(Rendered images with source text)
* * * * * * *
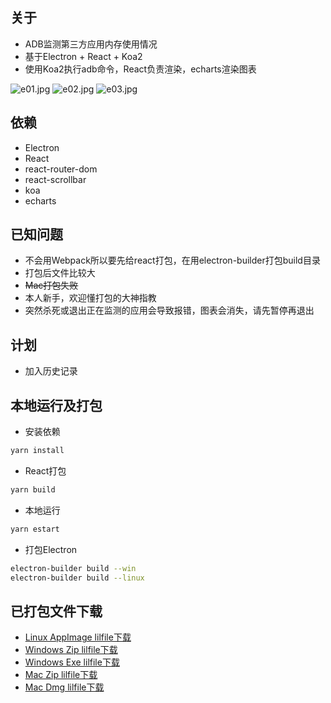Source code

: ## 关于
* ADB监测第三方应用内存使用情况
* 基于Electron + React + Koa2
* 使用Koa2执行adb命令，React负责渲染，echarts渲染图表

![e01.jpg](https://i.loli.net/2019/09/25/AU4IYTBEf5eymCa.jpg)
![e02.jpg](https://i.loli.net/2019/09/25/QrYR9qn73vhzJKi.jpg)
![e03.jpg](https://i.loli.net/2019/09/25/6BFgRyPmZYLOnj3.jpg)

## 依赖
* Electron
* React
* react-router-dom
* react-scrollbar
* koa
* echarts

## 已知问题
* 不会用Webpack所以要先给react打包，在用electron-builder打包build目录
* 打包后文件比较大
* ~~Mac打包失败~~
* 本人新手，欢迎懂打包的大神指教
* 突然杀死或退出正在监测的应用会导致报错，图表会消失，请先暂停再退出

## 计划
* 加入历史记录

## 本地运行及打包
* 安装依赖
```Bash
yarn install
```
* React打包
```Bash
yarn build
```
* 本地运行
```Bash
yarn estart
```
* 打包Electron
```Bash
electron-builder build --win
electron-builder build --linux
```
## 已打包文件下载
* [Linux AppImage lilfile下载](https://lilfile.com/e2Rk2d)
* [Windows Zip lilfile下载](https://lilfile.com/6fBzWi)
* [Windows Exe lilfile下载](https://lilfile.com/yP30KT)
* [Mac Zip lilfile下载](https://lilfile.com/2L5jKQ)
* [Mac Dmg lilfile下载](https://lilfile.com/GsOXQq)
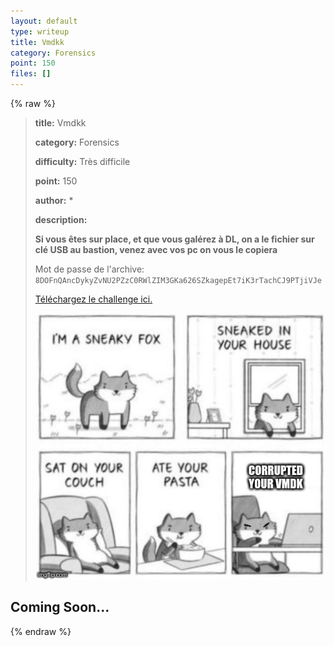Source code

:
 ```yaml
---
layout: default
type: writeup
title: Vmdkk
category: Forensics
point: 150
files: []
---
```


{% raw %}
> **title:** Vmdkk
>
> **category:** Forensics
>
> **difficulty:** Très difficile
>
> **point:** 150
>
> **author:** *
>
> **description:**
>
> **Si vous êtes sur place, et que vous galérez à DL, on a le fichier sur clé USB au bastion, venez avec vos pc on vous le copiera**
>
> Mot de passe de l'archive: ``8DOFnQAncDykyZvNU2PZzC0RWlZIM3GKa626SZkagepEt7iK3rTachCJ9PTjiVJe``
>
> [Téléchargez le challenge ici.](https://bit.ly/cybn-chall-encrypted-predl)  
>
> ![73o975.jpg](images/73o975.jpg)
>
> 

## Coming Soon...

{% endraw %}
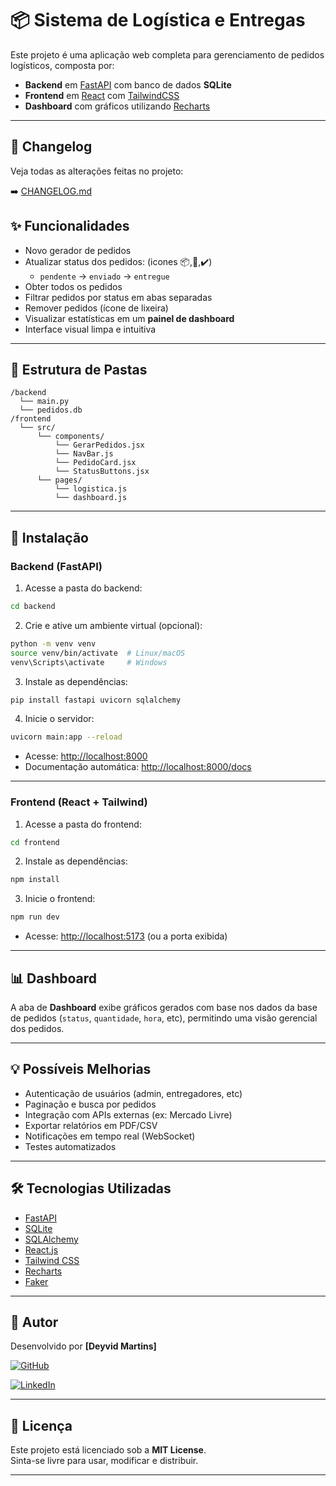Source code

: # 📦 Sistema de Logística e Entregas

Este projeto é uma aplicação web completa para gerenciamento de pedidos logísticos, composta por:

- **Backend** em [FastAPI](https://fastapi.tiangolo.com/) com banco de dados **SQLite**
- **Frontend** em [React](https://reactjs.org/) com [TailwindCSS](https://tailwindcss.com/)
- **Dashboard** com gráficos utilizando [Recharts](https://recharts.org/)

---
## 📝 Changelog

Veja todas as alterações feitas no projeto:

➡️ [CHANGELOG.md](./CHANGELOG.md)

## ✨ Funcionalidades

- Novo gerador de pedidos 
- Atualizar status dos pedidos: (icones 📦,🚚,✔️)
  - `pendente` → `enviado` → `entregue`
- Obter todos os pedidos
- Filtrar pedidos por status em abas separadas
- Remover pedidos (ícone de lixeira)
- Visualizar estatísticas em um **painel de dashboard**
- Interface visual limpa e intuitiva

---

## 📁 Estrutura de Pastas

```
/backend
  └── main.py
  └── pedidos.db
/frontend
  └── src/
      └── components/
          └── GerarPedidos.jsx
          └── NavBar.js
          └── PedidoCard.jsx
          └── StatusButtons.jsx
      └── pages/
          └── logistica.js
          └── dashboard.js
```

---

## 🚀 Instalação

### Backend (FastAPI)

1. Acesse a pasta do backend:

```bash
cd backend
```

2. Crie e ative um ambiente virtual (opcional):

```bash
python -m venv venv
source venv/bin/activate  # Linux/macOS
venv\Scripts\activate     # Windows
```

3. Instale as dependências:

```bash
pip install fastapi uvicorn sqlalchemy
```

4. Inicie o servidor:

```bash
uvicorn main:app --reload
```

- Acesse: [http://localhost:8000](http://localhost:8000)
- Documentação automática: [http://localhost:8000/docs](http://localhost:8000/docs)

---

### Frontend (React + Tailwind)

1. Acesse a pasta do frontend:

```bash
cd frontend
```

2. Instale as dependências:

```bash
npm install
```

3. Inicie o frontend:

```bash
npm run dev
```

- Acesse: [http://localhost:5173](http://localhost:5173) (ou a porta exibida)

---

## 📊 Dashboard

A aba de **Dashboard** exibe gráficos gerados com base nos dados da base de pedidos (`status`, `quantidade`, `hora`, etc), permitindo uma visão gerencial dos pedidos.

---

## 💡 Possíveis Melhorias

- Autenticação de usuários (admin, entregadores, etc)
- Paginação e busca por pedidos
- Integração com APIs externas (ex: Mercado Livre)
- Exportar relatórios em PDF/CSV
- Notificações em tempo real (WebSocket)
- Testes automatizados

---

## 🛠 Tecnologias Utilizadas

- [FastAPI](https://fastapi.tiangolo.com/)
- [SQLite](https://www.sqlite.org/)
- [SQLAlchemy](https://www.sqlalchemy.org/)
- [React.js](https://reactjs.org/)
- [Tailwind CSS](https://tailwindcss.com/)
- [Recharts](https://recharts.org/)
- [Faker](https://v9.fakerjs.dev/)

---

## 👤 Autor

Desenvolvido por **[Deyvid Martins]**

[![GitHub](https://img.shields.io/badge/GitHub-Perfil-black?logo=github)](https://github.com/RageHTML)

[![LinkedIn](https://img.shields.io/badge/LinkedIn-Perfil-blue?logo=linkedin)](https://www.linkedin.com/in/deyvid-martins-545530352/)

---

## 📄 Licença

Este projeto está licenciado sob a **MIT License**.  
Sinta-se livre para usar, modificar e distribuir.

---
* * * * * * *
Your job is to transcribe the entries above exactly; skip the pictures.

Source code

: ## 关于
* ADB监测第三方应用内存使用情况
* 基于Electron + React + Koa2
* 使用Koa2执行adb命令，React负责渲染，echarts渲染图表

![e01.jpg](https://i.loli.net/2019/09/25/AU4IYTBEf5eymCa.jpg)
![e02.jpg](https://i.loli.net/2019/09/25/QrYR9qn73vhzJKi.jpg)
![e03.jpg](https://i.loli.net/2019/09/25/6BFgRyPmZYLOnj3.jpg)

## 依赖
* Electron
* React
* react-router-dom
* react-scrollbar
* koa
* echarts

## 已知问题
* 不会用Webpack所以要先给react打包，在用electron-builder打包build目录
* 打包后文件比较大
* ~~Mac打包失败~~
* 本人新手，欢迎懂打包的大神指教
* 突然杀死或退出正在监测的应用会导致报错，图表会消失，请先暂停再退出

## 计划
* 加入历史记录

## 本地运行及打包
* 安装依赖
```Bash
yarn install
```
* React打包
```Bash
yarn build
```
* 本地运行
```Bash
yarn estart
```
* 打包Electron
```Bash
electron-builder build --win
electron-builder build --linux
```
## 已打包文件下载
* [Linux AppImage lilfile下载](https://lilfile.com/e2Rk2d)
* [Windows Zip lilfile下载](https://lilfile.com/6fBzWi)
* [Windows Exe lilfile下载](https://lilfile.com/yP30KT)
* [Mac Zip lilfile下载](https://lilfile.com/2L5jKQ)
* [Mac Dmg lilfile下载](https://lilfile.com/GsOXQq)
Source code

:
 ```yaml
---
layout: default
type: writeup
title: Vmdkk
category: Forensics
point: 150
files: []
---
```


{% raw %}
> **title:** Vmdkk
>
> **category:** Forensics
>
> **difficulty:** Très difficile
>
> **point:** 150
>
> **author:** *
>
> **description:**
>
> **Si vous êtes sur place, et que vous galérez à DL, on a le fichier sur clé USB au bastion, venez avec vos pc on vous le copiera**
>
> Mot de passe de l'archive: ``8DOFnQAncDykyZvNU2PZzC0RWlZIM3GKa626SZkagepEt7iK3rTachCJ9PTjiVJe``
>
> [Téléchargez le challenge ici.](https://bit.ly/cybn-chall-encrypted-predl)  
>
> ![73o975.jpg](images/73o975.jpg)
>
> 

## Coming Soon...

{% endraw %}
Source code

: # 📦 Sistema de Logística e Entregas

Este projeto é uma aplicação web completa para gerenciamento de pedidos logísticos, composta por:

- **Backend** em [FastAPI](https://fastapi.tiangolo.com/) com banco de dados **SQLite**
- **Frontend** em [React](https://reactjs.org/) com [TailwindCSS](https://tailwindcss.com/)
- **Dashboard** com gráficos utilizando [Recharts](https://recharts.org/)

---
## 📝 Changelog

Veja todas as alterações feitas no projeto:

➡️ [CHANGELOG.md](./CHANGELOG.md)

## ✨ Funcionalidades

- Novo gerador de pedidos 
- Atualizar status dos pedidos: (icones 📦,🚚,✔️)
  - `pendente` → `enviado` → `entregue`
- Obter todos os pedidos
- Filtrar pedidos por status em abas separadas
- Remover pedidos (ícone de lixeira)
- Visualizar estatísticas em um **painel de dashboard**
- Interface visual limpa e intuitiva

---

## 📁 Estrutura de Pastas

```
/backend
  └── main.py
  └── pedidos.db
/frontend
  └── src/
      └── components/
          └── GerarPedidos.jsx
          └── NavBar.js
          └── PedidoCard.jsx
          └── StatusButtons.jsx
      └── pages/
          └── logistica.js
          └── dashboard.js
```

---

## 🚀 Instalação

### Backend (FastAPI)

1. Acesse a pasta do backend:

```bash
cd backend
```

2. Crie e ative um ambiente virtual (opcional):

```bash
python -m venv venv
source venv/bin/activate  # Linux/macOS
venv\Scripts\activate     # Windows
```

3. Instale as dependências:

```bash
pip install fastapi uvicorn sqlalchemy
```

4. Inicie o servidor:

```bash
uvicorn main:app --reload
```

- Acesse: [http://localhost:8000](http://localhost:8000)
- Documentação automática: [http://localhost:8000/docs](http://localhost:8000/docs)

---

### Frontend (React + Tailwind)

1. Acesse a pasta do frontend:

```bash
cd frontend
```

2. Instale as dependências:

```bash
npm install
```

3. Inicie o frontend:

```bash
npm run dev
```

- Acesse: [http://localhost:5173](http://localhost:5173) (ou a porta exibida)

---

## 📊 Dashboard

A aba de **Dashboard** exibe gráficos gerados com base nos dados da base de pedidos (`status`, `quantidade`, `hora`, etc), permitindo uma visão gerencial dos pedidos.

---

## 💡 Possíveis Melhorias

- Autenticação de usuários (admin, entregadores, etc)
- Paginação e busca por pedidos
- Integração com APIs externas (ex: Mercado Livre)
- Exportar relatórios em PDF/CSV
- Notificações em tempo real (WebSocket)
- Testes automatizados

---

## 🛠 Tecnologias Utilizadas

- [FastAPI](https://fastapi.tiangolo.com/)
- [SQLite](https://www.sqlite.org/)
- [SQLAlchemy](https://www.sqlalchemy.org/)
- [React.js](https://reactjs.org/)
- [Tailwind CSS](https://tailwindcss.com/)
- [Recharts](https://recharts.org/)
- [Faker](https://v9.fakerjs.dev/)

---

## 👤 Autor

Desenvolvido por **[Deyvid Martins]**

[![GitHub](https://img.shields.io/badge/GitHub-Perfil-black?logo=github)](https://github.com/RageHTML)

[![LinkedIn](https://img.shields.io/badge/LinkedIn-Perfil-blue?logo=linkedin)](https://www.linkedin.com/in/deyvid-martins-545530352/)

---

## 📄 Licença

Este projeto está licenciado sob a **MIT License**.  
Sinta-se livre para usar, modificar e distribuir.

---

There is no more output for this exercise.